I wanted to cover my ears and scream away the awful truth.
But I still couldn’t ignore it.
Newsweek Magazine has its theory on why we, as Americans, are (at least some of us) begrudgingly drawn into the train wreck of celebrity downfalls and failings. According to Newsweek, salivating on celebrity is equal parts unifying and bonding experience for the American people:
Long before celebrity reached its apotheosis, the great gossip columnist and radio broadcaster Walter Winchell, who purveyed the malfeasance and transgressions of the rich, the famous, and the powerful to tens of millions of Americans, understood that celebrity was a basis for an ongoing, daily national conversation that also served as therapy to a wounded country, albeit with a savage subtext of revenge.
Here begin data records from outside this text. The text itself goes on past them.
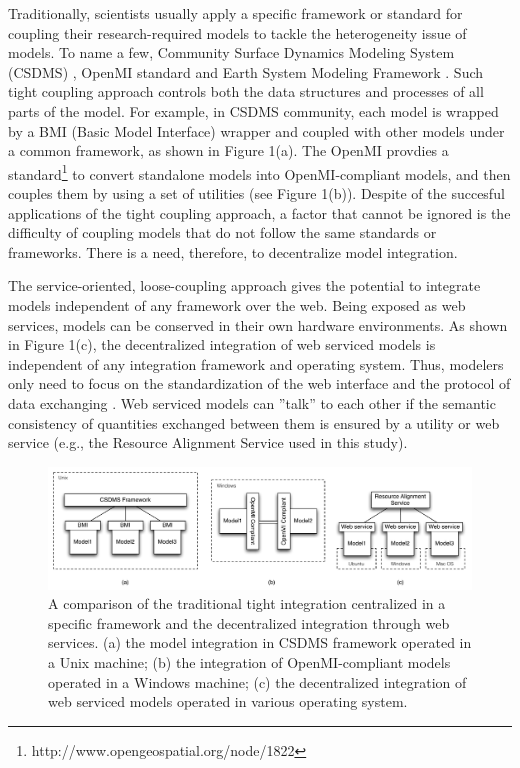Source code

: \documentclass[review]{elsarticle}
\begin{document}
Traditionally, scientists usually apply a specific framework or standard for coupling their research-required models to tackle the heterogeneity issue of models. To name a few, Community Surface Dynamics Modeling System (CSDMS) \citep{peckham2013}, OpenMI standard \citep{moore2005} and Earth System Modeling Framework \citep{hill2004}. Such tight coupling approach controls both the data structures and processes of all parts of the model. For example, in CSDMS community, each model is wrapped by a BMI (Basic Model Interface) wrapper and coupled with other models under a common framework, as shown in Figure 1(a). The OpenMI provdies a standard\footnote{http://www.opengeospatial.org/node/1822} to convert standalone models into OpenMI-compliant models, and then couples them by using a set of utilities (see Figure 1(b)). Despite of the succesful applications of the tight coupling approach, a factor that cannot be ignored is the difficulty of coupling models that do not follow the same standards or frameworks. There is a need, therefore, to decentralize model integration.

The service-oriented, loose-coupling approach gives the potential to integrate models independent of any framework over the web. Being exposed as web services, models can be conserved in their own hardware environments. As shown in Figure 1(c), the decentralized integration of web serviced models is independent of any integration framework and operating system. Thus, modelers only need to focus on the standardization of the web interface and the protocol of data exchanging \citep{goodall2013}. Web serviced models can ''talk'' to each other if the semantic consistency of quantities exchanged between them is ensured by a utility or web service (e.g., the Resource Alignment Service used in this study).

\begin{figure}[!htbp]
\centering
\includegraphics[scale=0.5]{../figures/comparison.pdf}
\caption{A comparison of the traditional tight integration centralized in a specific framework and the decentralized integration through web services. (a) the model integration in CSDMS framework operated in a Unix machine; (b) the integration of OpenMI-compliant models operated in a Windows machine; (c) the decentralized integration of web serviced models operated in various operating system.}
\label{comparison}
\end{figure}
\end{document}
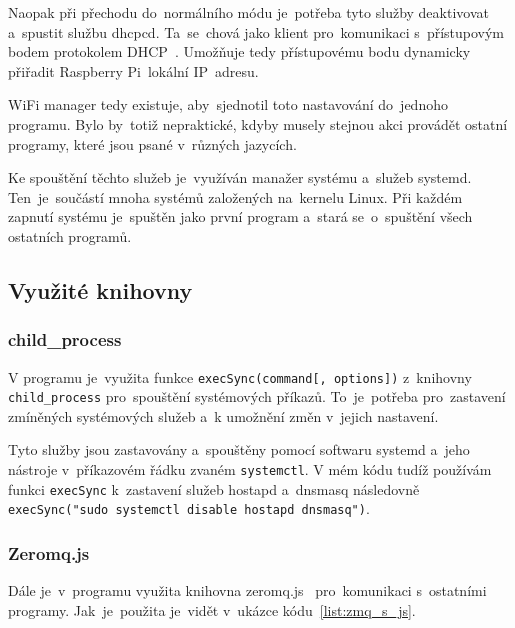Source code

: Naopak při přechodu do~normálního  módu je~potřeba tyto služby deaktivovat a~spustit službu dhcpcd. Ta~se~chová jako klient pro~komunikaci s~přístupovým bodem protokolem DHCP~\cite{dhcpcd}. Umožňuje tedy přístupovému bodu dynamicky přiřadit Raspberry Pi~lokální IP~adresu.

WiFi manager tedy existuje, aby~sjednotil toto nastavování do~jednoho programu. Bylo by~totiž nepraktické, kdyby musely stejnou akci provádět ostatní programy, které jsou psané v~různých jazycích.

Ke spouštění těchto služeb je~využíván manažer systému a~služeb systemd. Ten~je~součástí mnoha systémů založených na~kernelu Linux. Při každém zapnutí systému je~spuštěn jako první program a~stará se~o~spuštění všech ostatních programů.~\cite{systemd}

\subsection{Využité knihovny}
\subsubsection{child\_process}
V programu je~využita funkce \texttt{execSync(command[, options])} z~knihovny \texttt{child_process} pro~spouštění systémových příkazů. To~je~potřeba pro~zastavení zmíněných systémových služeb a~k umožnění změn v~jejich nastavení.

Tyto služby jsou zastavovány a~spouštěny pomocí softwaru systemd a~jeho nástroje v~příkazovém řádku zvaném \texttt{systemctl}.
V mém kódu tudíž používám funkci \texttt{execSync} k~zastavení služeb hostapd a~dnsmasq následovně \texttt{execSync("sudo systemctl disable hostapd dnsmasq")}.

\subsubsection{Zeromq.js}
Dále je~v~programu využita knihovna zeromq.js~\cite{zeromqjs} pro~komunikaci s~ostatními programy. Jak~je~použita je~vidět v~ukázce kódu~\ref{list:zmq_s_js}.

\begin{code}
  \inputminted[frame=lines,fontsize=\footnotesize{}, linenos, breaklines]{js}{code_examples/zmq_server.js}
\end{code}


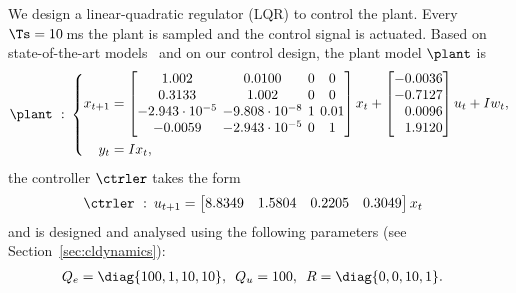 We design a linear-quadratic regulator (LQR) to control the plant. 
Every $\Ts=10\,$ms the plant is sampled and the control signal is actuated.
Based on state-of-the-art models~\cite{Cazzolato:2011} and on our control design, the plant model $\plant$ is
\begin{equation}
    \label{eq:furuta}
    \setlength\arraycolsep{2pt}
    \begin{aligned}
        \plant \,\, : \,\, & \left\{ 
        \begin{aligned}
            x_{t+1} &= 
            \begin{bmatrix*}[c] 
                1.002 & 0.0100 & 0 & 0 \\
                0.3133 & 1.002 & 0 & 0 \\
                -2.943\cdot 10^{-5} & -9.808\cdot 10^{-8} & 1 & 0.01 \\
                -0.0059 & -2.943\cdot 10^{-5} & 0 & 1
            \end{bmatrix*} x_t + 
            \begin{bmatrix*}[c]
                -0.0036 \\
                -0.7127 \\
                \textcolor{white}{+}0.0096 \\
                \textcolor{white}{+}1.9120
            \end{bmatrix*} u_t + I w_t,\\
            y_t &= I x_t, 
        \end{aligned} \right. \\
    \end{aligned}
\end{equation}
the controller $\ctrler$ takes the form
\begin{equation}
    \label{eq:furuta2}
    \begin{aligned}
        \ctrler \,\, : \,\,\, & u_{t+1} = 
        \begin{bmatrix*}[c]
        8.8349 & 1.5804 & 0.2205 & 0.3049
        \end{bmatrix*} x_t 
    \end{aligned}
\end{equation}
and is designed and analysed using the following parameters (see Section~\ref{sec:cldynamics}):
\begin{equation}
    \label{eq:furuta3}
    \begin{aligned}
        Q_e &= \diag{100,1,10,10}, \,\,\, Q_u = 100, \,\,\, R = \diag{0, 0, 10, 1}.
    \end{aligned}
\end{equation}

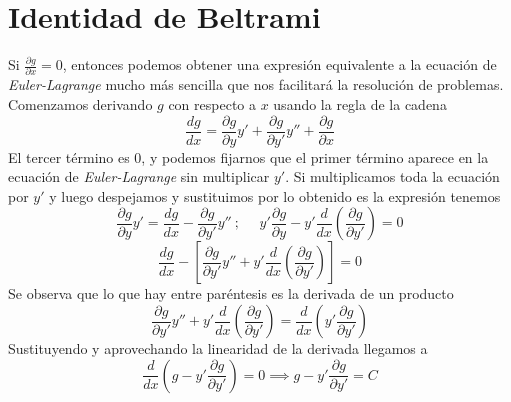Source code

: \section{Identidad de Beltrami}

Si $\frac{\partial g}{\partial x} = 0$, entonces podemos obtener una expresión equivalente a la ecuación de \textit{Euler-Lagrange} mucho más sencilla que nos facilitará la resolución de problemas. Comenzamos derivando $g$ con respecto a $x$ usando la regla de la cadena
\[\frac{dg}{dx} = \frac{\partial g}{\partial y} y' + \frac{\partial g}{\partial y'}y'' + \frac{\partial g}{\partial x}\]
El tercer término es 0, y podemos fijarnos que el primer término aparece en la ecuación de \textit{Euler-Lagrange} sin multiplicar $y'$. Si multiplicamos toda la ecuación por $y'$ y luego despejamos y sustituimos por lo obtenido es la expresión tenemos
\[\frac{\partial g}{\partial y} y' = \frac{dg}{dx} - \frac{\partial g}{\partial y'}y'' \ ; \ \ \ \ \ \ y' \frac{\partial g}{\partial y} - y' \frac{d}{dx}\left(\frac{\partial g}{\partial y'}\right)=0\]
\[\frac{dg}{dx} - \left[\frac{\partial g}{\partial y'}y'' + y' \frac{d}{dx}\left(\frac{\partial g}{\partial y'}\right)\right]=0\]
Se observa que lo que hay entre paréntesis es la derivada de un producto
\[\frac{\partial g}{\partial y'}y'' + y' \frac{d}{dx}\left(\frac{\partial g}{\partial y'}\right) = \frac{d}{dx}\left(y' \frac{\partial g}{\partial y'}\right)\]
Sustituyendo y aprovechando la linearidad de la derivada llegamos a 
\[\frac{d}{dx}\left(g - y' \frac{\partial g}{\partial y'}\right)=0 \implies \boxed{g - y' \frac{\partial g}{\partial y'}= C}\]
Reaching his own peak in the Depression ’30s at a time of anxiety and fractiousness, Winchell managed to unify his readers and listeners around his narratives, not only distracting them from calamity but also giving them a rallying point of common reference that was every bit as powerful as the national symbolism that FDR promoted. Winchell turned us into a nation of yentas.
This function is especially potent today in another time of uncertainty and division, when Americans are not only disunited over politics and values, but also share fewer and fewer common experiences. In the past, television, movies, music, even books were sources of national cohesion. Dramatically lower ratings for broadcast television, reduced film attendance, and plummeting CD sales have all loosened the national bonds. We have become a nation of niches. Celebrity is one of the few things that still crosses all lines. As disparate and stratified as Americans are, practically all of them seem to share an intense engagement, or at the very least an acquaintance, with the sagas of Jon and Kate or Brad and Angelina or Jennifer and whomever, which is oddly comforting. These are America’s modern denominators, and in some ways Jon and Kate are our Fred and Ginger—not, obviously, talentwise, but in the way they provide escape and give us something we can all talk about.
But is it what unifies us across generations, political parties, office politics, and other pregnant silences?